# Toshiba HD A2 for Under $300



## spyboy (Jul 23, 2006)

Hi

Toshiba is pouring millions of dollars into promoting HD DVD. There is a lot of competition, for example BB and CC have it for $299.99. Crutchfield has it for less, and so do other entities. 

So far, Value Electronics seems to have the best deal. For $299.99 plus shipping you can get the HD A2, a 6 foot HDMI cable, a T Shirt, and a choice of either 5 HD DVDs, (4 are chosen by the seller), or 3 that you choose from a list of 200 HD DVDs.

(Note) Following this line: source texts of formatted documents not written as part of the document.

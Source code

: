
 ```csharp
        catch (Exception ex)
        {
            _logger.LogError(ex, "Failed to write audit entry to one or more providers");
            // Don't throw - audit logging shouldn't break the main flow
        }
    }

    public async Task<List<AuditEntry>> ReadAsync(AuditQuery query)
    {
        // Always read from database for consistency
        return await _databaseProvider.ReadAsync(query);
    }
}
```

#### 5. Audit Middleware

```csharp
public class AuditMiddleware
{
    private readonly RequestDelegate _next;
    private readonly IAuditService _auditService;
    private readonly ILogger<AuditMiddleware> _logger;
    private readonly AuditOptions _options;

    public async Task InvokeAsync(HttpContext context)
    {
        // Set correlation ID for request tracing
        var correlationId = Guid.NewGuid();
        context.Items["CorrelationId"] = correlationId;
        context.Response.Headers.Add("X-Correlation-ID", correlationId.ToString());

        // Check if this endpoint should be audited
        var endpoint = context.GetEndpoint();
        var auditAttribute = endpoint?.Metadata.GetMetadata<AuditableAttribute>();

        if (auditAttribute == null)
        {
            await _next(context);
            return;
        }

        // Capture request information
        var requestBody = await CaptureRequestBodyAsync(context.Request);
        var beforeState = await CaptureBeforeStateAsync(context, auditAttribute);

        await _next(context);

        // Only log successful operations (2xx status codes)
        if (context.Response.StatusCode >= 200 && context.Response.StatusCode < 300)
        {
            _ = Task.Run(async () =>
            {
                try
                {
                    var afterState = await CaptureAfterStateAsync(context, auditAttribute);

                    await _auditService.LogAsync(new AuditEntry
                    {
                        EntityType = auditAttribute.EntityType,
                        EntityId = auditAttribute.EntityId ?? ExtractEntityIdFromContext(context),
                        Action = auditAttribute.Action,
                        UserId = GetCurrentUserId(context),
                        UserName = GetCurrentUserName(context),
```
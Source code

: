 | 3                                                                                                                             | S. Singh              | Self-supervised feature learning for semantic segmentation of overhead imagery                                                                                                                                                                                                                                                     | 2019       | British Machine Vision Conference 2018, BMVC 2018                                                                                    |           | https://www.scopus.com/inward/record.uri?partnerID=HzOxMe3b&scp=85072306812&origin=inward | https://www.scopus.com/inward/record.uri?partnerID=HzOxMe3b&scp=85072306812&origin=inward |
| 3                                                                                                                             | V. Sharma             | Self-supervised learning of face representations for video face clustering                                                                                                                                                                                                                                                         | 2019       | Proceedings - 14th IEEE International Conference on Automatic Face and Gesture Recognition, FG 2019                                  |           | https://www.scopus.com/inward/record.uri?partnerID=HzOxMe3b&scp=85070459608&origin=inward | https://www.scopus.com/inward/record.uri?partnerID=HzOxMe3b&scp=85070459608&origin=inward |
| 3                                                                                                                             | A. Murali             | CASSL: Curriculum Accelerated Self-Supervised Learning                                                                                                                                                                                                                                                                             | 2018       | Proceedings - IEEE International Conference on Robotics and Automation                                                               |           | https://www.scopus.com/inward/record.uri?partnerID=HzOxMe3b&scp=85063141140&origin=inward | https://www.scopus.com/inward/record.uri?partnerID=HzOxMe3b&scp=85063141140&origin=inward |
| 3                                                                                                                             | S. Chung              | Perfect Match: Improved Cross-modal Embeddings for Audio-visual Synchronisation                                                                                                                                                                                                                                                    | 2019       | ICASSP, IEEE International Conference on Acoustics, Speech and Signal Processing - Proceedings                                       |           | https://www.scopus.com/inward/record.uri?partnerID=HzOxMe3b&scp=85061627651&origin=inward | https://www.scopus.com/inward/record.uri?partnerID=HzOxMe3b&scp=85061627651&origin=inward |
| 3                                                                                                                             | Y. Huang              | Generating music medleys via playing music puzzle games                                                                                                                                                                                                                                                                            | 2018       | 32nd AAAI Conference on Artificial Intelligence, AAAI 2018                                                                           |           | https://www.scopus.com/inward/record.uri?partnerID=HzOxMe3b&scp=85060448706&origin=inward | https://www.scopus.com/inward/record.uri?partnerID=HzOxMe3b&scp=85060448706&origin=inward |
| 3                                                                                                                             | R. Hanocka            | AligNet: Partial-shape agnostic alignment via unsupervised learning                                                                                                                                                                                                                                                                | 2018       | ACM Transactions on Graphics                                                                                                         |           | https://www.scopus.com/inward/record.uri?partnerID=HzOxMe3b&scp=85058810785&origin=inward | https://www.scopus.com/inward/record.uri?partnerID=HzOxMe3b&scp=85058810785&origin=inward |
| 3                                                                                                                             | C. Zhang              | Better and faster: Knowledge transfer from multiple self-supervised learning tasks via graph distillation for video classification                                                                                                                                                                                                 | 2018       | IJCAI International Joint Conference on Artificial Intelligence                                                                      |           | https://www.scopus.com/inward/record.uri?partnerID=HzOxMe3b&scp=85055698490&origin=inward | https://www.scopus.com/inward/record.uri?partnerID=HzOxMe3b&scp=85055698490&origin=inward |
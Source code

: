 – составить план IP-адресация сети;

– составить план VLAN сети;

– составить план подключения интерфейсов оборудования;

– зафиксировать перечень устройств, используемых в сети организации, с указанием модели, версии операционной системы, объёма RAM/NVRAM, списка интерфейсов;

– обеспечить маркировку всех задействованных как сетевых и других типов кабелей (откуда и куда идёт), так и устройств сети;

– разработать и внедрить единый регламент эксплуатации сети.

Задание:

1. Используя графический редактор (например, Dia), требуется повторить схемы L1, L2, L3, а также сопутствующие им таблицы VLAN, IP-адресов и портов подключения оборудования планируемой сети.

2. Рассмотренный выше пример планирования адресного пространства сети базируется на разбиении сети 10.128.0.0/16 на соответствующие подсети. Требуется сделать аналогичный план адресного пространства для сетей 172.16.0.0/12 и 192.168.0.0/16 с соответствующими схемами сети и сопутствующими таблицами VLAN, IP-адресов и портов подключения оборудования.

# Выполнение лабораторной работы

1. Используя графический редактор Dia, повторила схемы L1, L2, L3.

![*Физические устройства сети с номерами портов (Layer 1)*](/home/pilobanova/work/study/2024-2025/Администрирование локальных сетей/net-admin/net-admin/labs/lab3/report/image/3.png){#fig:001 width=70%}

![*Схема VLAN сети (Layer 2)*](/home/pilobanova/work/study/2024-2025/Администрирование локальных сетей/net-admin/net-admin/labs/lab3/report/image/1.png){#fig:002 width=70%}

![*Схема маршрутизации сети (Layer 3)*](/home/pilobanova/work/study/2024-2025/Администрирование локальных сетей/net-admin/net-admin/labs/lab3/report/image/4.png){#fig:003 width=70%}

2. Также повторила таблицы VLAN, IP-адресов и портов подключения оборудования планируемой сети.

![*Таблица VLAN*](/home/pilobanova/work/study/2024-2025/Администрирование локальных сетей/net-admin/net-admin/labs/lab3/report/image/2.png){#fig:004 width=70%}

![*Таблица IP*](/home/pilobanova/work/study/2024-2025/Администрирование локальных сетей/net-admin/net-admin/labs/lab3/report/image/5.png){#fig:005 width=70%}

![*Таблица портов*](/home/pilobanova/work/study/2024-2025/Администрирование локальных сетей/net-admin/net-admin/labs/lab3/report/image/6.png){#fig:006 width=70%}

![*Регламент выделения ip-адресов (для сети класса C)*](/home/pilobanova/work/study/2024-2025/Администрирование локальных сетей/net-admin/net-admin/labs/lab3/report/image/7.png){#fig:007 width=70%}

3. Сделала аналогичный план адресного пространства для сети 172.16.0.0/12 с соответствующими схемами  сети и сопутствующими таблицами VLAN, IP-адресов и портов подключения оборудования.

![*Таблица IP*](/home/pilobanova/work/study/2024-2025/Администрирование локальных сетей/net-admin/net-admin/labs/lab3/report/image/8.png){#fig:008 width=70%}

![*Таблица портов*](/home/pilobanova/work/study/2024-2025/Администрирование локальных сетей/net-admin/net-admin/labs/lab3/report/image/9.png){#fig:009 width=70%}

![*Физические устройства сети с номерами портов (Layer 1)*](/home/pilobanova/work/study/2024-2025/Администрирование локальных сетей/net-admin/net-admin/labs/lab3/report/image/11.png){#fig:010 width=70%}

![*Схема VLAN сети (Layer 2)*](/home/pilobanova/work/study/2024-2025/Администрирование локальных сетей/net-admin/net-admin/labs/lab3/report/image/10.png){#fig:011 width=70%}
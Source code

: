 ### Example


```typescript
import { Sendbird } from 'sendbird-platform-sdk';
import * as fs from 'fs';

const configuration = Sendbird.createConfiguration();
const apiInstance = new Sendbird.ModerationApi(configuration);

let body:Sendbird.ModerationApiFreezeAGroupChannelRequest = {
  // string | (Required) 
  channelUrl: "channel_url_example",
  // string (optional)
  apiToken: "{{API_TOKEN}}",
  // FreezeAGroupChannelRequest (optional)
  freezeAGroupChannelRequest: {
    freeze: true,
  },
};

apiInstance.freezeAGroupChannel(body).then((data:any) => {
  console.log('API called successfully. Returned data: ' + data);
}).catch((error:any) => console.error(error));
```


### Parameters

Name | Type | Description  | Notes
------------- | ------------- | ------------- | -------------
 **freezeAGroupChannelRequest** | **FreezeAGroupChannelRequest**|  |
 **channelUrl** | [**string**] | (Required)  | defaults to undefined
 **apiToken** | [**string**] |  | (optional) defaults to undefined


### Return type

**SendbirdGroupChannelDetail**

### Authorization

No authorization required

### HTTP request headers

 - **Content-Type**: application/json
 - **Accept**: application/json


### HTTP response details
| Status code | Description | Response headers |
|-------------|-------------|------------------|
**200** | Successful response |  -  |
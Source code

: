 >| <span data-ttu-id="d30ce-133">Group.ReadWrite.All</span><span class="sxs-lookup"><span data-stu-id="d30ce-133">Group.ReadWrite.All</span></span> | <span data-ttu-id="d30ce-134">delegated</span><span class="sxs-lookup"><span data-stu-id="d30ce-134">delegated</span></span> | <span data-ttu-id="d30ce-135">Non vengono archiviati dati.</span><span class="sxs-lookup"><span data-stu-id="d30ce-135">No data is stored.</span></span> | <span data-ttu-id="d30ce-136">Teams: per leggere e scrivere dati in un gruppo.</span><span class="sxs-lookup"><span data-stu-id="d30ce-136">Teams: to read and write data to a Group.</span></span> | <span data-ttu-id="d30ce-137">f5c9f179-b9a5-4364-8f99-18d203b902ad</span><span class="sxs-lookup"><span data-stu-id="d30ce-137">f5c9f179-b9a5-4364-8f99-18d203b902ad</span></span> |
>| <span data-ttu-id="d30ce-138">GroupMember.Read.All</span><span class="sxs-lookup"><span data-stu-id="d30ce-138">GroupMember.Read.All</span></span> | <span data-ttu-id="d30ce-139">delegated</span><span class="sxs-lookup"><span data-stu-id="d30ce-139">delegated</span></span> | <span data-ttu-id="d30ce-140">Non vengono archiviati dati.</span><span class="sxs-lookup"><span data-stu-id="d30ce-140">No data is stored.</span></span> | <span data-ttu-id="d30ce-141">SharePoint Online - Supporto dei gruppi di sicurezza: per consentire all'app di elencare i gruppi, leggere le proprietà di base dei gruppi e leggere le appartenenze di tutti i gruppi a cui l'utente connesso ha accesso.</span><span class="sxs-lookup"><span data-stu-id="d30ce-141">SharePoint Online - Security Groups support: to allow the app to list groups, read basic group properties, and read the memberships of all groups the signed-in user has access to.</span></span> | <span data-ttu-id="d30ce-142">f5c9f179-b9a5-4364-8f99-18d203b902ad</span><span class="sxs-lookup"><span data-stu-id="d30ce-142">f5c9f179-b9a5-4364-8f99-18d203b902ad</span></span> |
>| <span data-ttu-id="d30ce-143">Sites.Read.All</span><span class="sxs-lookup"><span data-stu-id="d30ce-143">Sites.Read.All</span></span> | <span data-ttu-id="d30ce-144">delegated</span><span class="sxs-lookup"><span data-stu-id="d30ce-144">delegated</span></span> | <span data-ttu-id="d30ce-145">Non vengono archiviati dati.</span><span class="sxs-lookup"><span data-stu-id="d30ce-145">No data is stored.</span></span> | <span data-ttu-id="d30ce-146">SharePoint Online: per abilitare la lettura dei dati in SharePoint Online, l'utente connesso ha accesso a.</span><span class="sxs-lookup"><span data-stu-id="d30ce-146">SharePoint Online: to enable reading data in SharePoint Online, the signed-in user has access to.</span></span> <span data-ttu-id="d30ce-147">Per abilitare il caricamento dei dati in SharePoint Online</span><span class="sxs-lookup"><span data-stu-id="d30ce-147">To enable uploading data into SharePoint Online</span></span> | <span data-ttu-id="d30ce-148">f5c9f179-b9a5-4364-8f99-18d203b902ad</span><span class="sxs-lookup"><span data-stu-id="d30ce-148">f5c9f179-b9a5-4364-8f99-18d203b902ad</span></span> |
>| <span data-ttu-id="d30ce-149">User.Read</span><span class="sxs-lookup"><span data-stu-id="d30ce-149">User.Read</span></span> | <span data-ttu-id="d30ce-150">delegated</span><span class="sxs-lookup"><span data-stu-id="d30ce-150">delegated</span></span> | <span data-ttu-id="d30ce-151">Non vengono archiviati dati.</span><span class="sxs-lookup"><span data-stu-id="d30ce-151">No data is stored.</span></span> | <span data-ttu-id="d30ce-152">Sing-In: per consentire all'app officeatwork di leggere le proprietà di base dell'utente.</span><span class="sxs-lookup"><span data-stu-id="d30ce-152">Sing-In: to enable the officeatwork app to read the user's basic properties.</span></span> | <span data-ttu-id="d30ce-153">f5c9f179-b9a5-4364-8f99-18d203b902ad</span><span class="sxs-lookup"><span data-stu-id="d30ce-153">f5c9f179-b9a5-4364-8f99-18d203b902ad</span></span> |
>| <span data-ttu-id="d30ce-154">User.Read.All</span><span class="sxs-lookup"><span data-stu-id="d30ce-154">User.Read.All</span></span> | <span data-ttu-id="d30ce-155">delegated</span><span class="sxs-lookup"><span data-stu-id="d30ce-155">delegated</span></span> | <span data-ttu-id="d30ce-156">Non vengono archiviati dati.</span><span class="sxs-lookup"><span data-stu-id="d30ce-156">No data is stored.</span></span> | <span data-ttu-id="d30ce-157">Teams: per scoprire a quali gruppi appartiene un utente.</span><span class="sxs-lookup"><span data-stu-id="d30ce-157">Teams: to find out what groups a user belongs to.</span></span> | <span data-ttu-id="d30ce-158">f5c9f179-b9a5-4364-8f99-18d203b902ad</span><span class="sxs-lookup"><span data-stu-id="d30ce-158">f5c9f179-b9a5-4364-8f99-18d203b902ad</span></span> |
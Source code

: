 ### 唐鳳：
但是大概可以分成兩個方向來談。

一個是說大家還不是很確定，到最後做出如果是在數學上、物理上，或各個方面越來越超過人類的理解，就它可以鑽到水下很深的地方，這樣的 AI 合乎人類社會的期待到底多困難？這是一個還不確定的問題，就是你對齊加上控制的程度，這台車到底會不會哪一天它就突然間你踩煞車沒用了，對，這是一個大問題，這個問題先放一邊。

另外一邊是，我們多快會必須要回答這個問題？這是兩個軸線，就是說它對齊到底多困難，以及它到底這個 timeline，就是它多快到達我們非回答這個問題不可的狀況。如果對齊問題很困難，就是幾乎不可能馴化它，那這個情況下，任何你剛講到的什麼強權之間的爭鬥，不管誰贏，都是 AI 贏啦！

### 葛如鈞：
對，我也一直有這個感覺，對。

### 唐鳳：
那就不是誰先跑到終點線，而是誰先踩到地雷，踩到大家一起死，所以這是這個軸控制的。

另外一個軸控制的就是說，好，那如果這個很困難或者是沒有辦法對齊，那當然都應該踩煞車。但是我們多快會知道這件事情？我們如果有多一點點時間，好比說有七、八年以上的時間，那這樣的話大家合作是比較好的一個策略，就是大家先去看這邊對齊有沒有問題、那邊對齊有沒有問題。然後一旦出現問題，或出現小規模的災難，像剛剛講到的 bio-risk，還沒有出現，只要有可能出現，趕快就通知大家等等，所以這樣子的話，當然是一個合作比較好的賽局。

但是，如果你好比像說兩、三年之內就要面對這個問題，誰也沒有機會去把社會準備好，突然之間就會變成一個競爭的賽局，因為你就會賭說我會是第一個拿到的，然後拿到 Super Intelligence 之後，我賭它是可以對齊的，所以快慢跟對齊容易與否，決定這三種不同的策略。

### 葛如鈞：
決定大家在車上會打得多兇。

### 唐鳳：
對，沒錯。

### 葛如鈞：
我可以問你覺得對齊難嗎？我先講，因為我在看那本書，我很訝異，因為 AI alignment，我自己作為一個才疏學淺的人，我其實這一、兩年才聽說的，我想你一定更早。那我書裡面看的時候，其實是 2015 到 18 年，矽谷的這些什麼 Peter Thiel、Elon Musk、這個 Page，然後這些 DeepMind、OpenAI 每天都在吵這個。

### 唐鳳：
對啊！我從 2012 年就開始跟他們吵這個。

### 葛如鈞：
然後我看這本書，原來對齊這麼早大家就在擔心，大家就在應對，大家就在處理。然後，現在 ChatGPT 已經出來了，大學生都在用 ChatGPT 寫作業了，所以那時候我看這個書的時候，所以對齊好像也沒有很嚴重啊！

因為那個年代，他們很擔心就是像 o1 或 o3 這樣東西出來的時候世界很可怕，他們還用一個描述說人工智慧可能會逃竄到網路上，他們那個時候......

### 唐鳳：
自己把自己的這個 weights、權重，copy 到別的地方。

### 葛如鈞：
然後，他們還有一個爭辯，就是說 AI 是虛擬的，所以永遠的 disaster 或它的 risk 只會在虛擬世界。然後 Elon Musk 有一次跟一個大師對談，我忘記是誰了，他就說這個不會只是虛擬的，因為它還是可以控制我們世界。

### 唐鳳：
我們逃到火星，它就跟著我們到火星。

I may have to jump on this deal.

All the Best


----------



## SteveB (Oct 20, 2006)

I'm sorry but I saw your post and have Value Electronics' web site up right now. The price I see is $395.99, am I missing something? Can you post a link?


----------



## Sonnie (Apr 11, 2006)

Yeah... we've got it available via the Shack for under $300... not sure what else might be offered with that from the various stores. I believe the HD-DVDs can be redeemed via Toshiba with a valid receipt.


----------



## bobgpsr (Apr 20, 2006)

Reports are that Costco is selling the HD-D2 (rebadged HD-A2) that previously was going at $349 are now at $249.


----------



## SteveB (Oct 20, 2006)

Anyone seen any deals on the XA2?


----------



## spyboy (Jul 23, 2006)

SteveB said:


> Anyone seen any deals on the XA2?


Hi

As far as I know, the XA2 is also eligible for $100 off. That model may not go on sale for a few more days. Even then, it will probably be at least $450.

All the Best


----------



## Mitch G (Sep 8, 2006)

bobgpsr said:


> Reports are that Costco is selling the HD-D2 (rebadged HD-A2) that previously was going at $349 are now at $249.


Those reports are true.


----------